(Material supplied Opens)

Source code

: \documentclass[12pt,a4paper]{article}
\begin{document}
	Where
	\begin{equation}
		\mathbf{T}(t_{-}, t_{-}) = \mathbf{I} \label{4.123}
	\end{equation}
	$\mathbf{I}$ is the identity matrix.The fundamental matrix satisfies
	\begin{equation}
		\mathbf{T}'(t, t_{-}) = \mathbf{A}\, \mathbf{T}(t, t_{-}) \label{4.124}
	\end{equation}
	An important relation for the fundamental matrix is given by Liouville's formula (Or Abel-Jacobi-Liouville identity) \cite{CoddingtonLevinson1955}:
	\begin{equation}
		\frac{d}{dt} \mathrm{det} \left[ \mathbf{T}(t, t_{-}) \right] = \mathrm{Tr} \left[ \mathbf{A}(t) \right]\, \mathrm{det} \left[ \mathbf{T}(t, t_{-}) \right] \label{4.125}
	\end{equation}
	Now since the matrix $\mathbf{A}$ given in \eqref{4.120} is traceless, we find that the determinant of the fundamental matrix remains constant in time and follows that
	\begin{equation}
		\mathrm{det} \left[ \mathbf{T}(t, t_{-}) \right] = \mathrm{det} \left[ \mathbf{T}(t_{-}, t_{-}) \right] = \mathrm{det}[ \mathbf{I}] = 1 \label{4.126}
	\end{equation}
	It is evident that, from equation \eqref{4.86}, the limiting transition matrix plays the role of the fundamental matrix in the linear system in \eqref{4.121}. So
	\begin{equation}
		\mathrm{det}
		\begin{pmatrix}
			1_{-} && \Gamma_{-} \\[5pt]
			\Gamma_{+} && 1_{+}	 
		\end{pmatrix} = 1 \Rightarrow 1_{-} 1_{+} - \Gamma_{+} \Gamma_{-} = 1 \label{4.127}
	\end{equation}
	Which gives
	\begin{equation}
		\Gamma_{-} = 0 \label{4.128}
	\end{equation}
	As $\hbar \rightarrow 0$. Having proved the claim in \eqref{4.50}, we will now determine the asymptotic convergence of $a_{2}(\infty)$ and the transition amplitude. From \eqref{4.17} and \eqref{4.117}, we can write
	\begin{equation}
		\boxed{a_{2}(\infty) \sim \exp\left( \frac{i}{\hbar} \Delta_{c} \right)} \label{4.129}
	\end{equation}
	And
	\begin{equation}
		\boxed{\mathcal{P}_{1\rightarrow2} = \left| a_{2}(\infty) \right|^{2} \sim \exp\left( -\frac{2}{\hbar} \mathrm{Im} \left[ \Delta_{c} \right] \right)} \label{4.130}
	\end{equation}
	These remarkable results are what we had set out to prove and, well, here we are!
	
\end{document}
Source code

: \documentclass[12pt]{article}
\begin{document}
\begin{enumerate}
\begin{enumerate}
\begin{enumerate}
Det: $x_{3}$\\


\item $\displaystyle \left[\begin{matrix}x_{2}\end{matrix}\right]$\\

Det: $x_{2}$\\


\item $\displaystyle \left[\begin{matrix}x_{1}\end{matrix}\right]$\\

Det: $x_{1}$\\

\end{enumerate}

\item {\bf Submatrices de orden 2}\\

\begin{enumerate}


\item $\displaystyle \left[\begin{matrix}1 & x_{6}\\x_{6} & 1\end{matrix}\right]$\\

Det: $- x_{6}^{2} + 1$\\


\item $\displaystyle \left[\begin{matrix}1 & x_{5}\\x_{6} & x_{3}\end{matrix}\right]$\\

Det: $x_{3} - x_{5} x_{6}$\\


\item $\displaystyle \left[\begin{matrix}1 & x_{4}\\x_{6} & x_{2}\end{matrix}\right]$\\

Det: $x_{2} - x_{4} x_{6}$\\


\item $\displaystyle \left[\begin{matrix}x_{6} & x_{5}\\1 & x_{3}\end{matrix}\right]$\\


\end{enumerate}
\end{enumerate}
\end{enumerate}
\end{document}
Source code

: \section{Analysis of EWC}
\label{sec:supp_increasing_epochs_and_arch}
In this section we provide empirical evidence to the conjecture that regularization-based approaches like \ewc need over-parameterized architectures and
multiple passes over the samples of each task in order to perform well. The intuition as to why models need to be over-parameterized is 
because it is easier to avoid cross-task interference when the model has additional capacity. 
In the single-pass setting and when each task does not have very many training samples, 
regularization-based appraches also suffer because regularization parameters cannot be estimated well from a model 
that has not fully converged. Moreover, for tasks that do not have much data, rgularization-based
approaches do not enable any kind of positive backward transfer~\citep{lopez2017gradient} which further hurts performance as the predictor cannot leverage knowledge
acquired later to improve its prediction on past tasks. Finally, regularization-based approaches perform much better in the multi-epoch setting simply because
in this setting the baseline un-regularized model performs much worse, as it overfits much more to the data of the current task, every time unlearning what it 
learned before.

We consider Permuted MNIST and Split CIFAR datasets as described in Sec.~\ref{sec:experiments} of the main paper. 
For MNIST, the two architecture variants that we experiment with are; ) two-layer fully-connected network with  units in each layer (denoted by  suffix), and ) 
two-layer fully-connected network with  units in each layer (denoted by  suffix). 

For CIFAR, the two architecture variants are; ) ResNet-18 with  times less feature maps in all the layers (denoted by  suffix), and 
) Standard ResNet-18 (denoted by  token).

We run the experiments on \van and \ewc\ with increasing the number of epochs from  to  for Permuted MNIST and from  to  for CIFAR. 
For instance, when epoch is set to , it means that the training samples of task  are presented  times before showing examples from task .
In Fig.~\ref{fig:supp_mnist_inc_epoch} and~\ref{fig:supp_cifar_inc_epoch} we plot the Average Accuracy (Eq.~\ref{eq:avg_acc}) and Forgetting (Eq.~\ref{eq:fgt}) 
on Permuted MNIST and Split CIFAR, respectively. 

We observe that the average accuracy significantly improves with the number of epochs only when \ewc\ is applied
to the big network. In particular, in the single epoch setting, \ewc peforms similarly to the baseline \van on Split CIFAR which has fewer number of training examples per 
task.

(Material supplied Closes)

What the task asks: Your task is to reproduce all the data exactly as shown.

Reply:
Source code

: \documentclass[12pt,a4paper]{article}
\begin{document}
	Where
	\begin{equation}
		\mathbf{T}(t_{-}, t_{-}) = \mathbf{I} \label{4.123}
	\end{equation}
	$\mathbf{I}$ is the identity matrix.The fundamental matrix satisfies
	\begin{equation}
		\mathbf{T}'(t, t_{-}) = \mathbf{A}\, \mathbf{T}(t, t_{-}) \label{4.124}
	\end{equation}
	An important relation for the fundamental matrix is given by Liouville's formula (Or Abel-Jacobi-Liouville identity) \cite{CoddingtonLevinson1955}:
	\begin{equation}
		\frac{d}{dt} \mathrm{det} \left[ \mathbf{T}(t, t_{-}) \right] = \mathrm{Tr} \left[ \mathbf{A}(t) \right]\, \mathrm{det} \left[ \mathbf{T}(t, t_{-}) \right] \label{4.125}
	\end{equation}
	Now since the matrix $\mathbf{A}$ given in \eqref{4.120} is traceless, we find that the determinant of the fundamental matrix remains constant in time and follows that
	\begin{equation}
		\mathrm{det} \left[ \mathbf{T}(t, t_{-}) \right] = \mathrm{det} \left[ \mathbf{T}(t_{-}, t_{-}) \right] = \mathrm{det}[ \mathbf{I}] = 1 \label{4.126}
	\end{equation}
	It is evident that, from equation \eqref{4.86}, the limiting transition matrix plays the role of the fundamental matrix in the linear system in \eqref{4.121}. So
	\begin{equation}
		\mathrm{det}
		\begin{pmatrix}
			1_{-} && \Gamma_{-} \\[5pt]
			\Gamma_{+} && 1_{+}	 
		\end{pmatrix} = 1 \Rightarrow 1_{-} 1_{+} - \Gamma_{+} \Gamma_{-} = 1 \label{4.127}
	\end{equation}
	Which gives
	\begin{equation}
		\Gamma_{-} = 0 \label{4.128}
	\end{equation}
	As $\hbar \rightarrow 0$. Having proved the claim in \eqref{4.50}, we will now determine the asymptotic convergence of $a_{2}(\infty)$ and the transition amplitude. From \eqref{4.17} and \eqref{4.117}, we can write
	\begin{equation}
		\boxed{a_{2}(\infty) \sim \exp\left( \frac{i}{\hbar} \Delta_{c} \right)} \label{4.129}
	\end{equation}
	And
	\begin{equation}
		\boxed{\mathcal{P}_{1\rightarrow2} = \left| a_{2}(\infty) \right|^{2} \sim \exp\left( -\frac{2}{\hbar} \mathrm{Im} \left[ \Delta_{c} \right] \right)} \label{4.130}
	\end{equation}
	These remarkable results are what we had set out to prove and, well, here we are!
	
\end{document}
Source code

: \documentclass[12pt]{article}
\begin{document}
\begin{enumerate}
\begin{enumerate}
\begin{enumerate}
Det: $x_{3}$\\


\item $\displaystyle \left[\begin{matrix}x_{2}\end{matrix}\right]$\\

Det: $x_{2}$\\


\item $\displaystyle \left[\begin{matrix}x_{1}\end{matrix}\right]$\\

Det: $x_{1}$\\

\end{enumerate}

\item {\bf Submatrices de orden 2}\\

\begin{enumerate}


\item $\displaystyle \left[\begin{matrix}1 & x_{6}\\x_{6} & 1\end{matrix}\right]$\\

Det: $- x_{6}^{2} + 1$\\


\item $\displaystyle \left[\begin{matrix}1 & x_{5}\\x_{6} & x_{3}\end{matrix}\right]$\\

Det: $x_{3} - x_{5} x_{6}$\\


\item $\displaystyle \left[\begin{matrix}1 & x_{4}\\x_{6} & x_{2}\end{matrix}\right]$\\

Det: $x_{2} - x_{4} x_{6}$\\


\item $\displaystyle \left[\begin{matrix}x_{6} & x_{5}\\1 & x_{3}\end{matrix}\right]$\\


\end{enumerate}
\end{enumerate}
\end{enumerate}
\end{document}
Source code

: \section{Analysis of EWC}
\label{sec:supp_increasing_epochs_and_arch}
In this section we provide empirical evidence to the conjecture that regularization-based approaches like \ewc need over-parameterized architectures and
multiple passes over the samples of each task in order to perform well. The intuition as to why models need to be over-parameterized is 
because it is easier to avoid cross-task interference when the model has additional capacity. 
In the single-pass setting and when each task does not have very many training samples, 
regularization-based appraches also suffer because regularization parameters cannot be estimated well from a model 
that has not fully converged. Moreover, for tasks that do not have much data, rgularization-based
approaches do not enable any kind of positive backward transfer~\citep{lopez2017gradient} which further hurts performance as the predictor cannot leverage knowledge
acquired later to improve its prediction on past tasks. Finally, regularization-based approaches perform much better in the multi-epoch setting simply because
in this setting the baseline un-regularized model performs much worse, as it overfits much more to the data of the current task, every time unlearning what it 
learned before.

We consider Permuted MNIST and Split CIFAR datasets as described in Sec.~\ref{sec:experiments} of the main paper. 
For MNIST, the two architecture variants that we experiment with are; ) two-layer fully-connected network with  units in each layer (denoted by  suffix), and ) 
two-layer fully-connected network with  units in each layer (denoted by  suffix). 

For CIFAR, the two architecture variants are; ) ResNet-18 with  times less feature maps in all the layers (denoted by  suffix), and 
) Standard ResNet-18 (denoted by  token).

We run the experiments on \van and \ewc\ with increasing the number of epochs from  to  for Permuted MNIST and from  to  for CIFAR. 
For instance, when epoch is set to , it means that the training samples of task  are presented  times before showing examples from task .
In Fig.~\ref{fig:supp_mnist_inc_epoch} and~\ref{fig:supp_cifar_inc_epoch} we plot the Average Accuracy (Eq.~\ref{eq:avg_acc}) and Forgetting (Eq.~\ref{eq:fgt}) 
on Permuted MNIST and Split CIFAR, respectively. 

We observe that the average accuracy significantly improves with the number of epochs only when \ewc\ is applied
to the big network. In particular, in the single epoch setting, \ewc peforms similarly to the baseline \van on Split CIFAR which has fewer number of training examples per 
task.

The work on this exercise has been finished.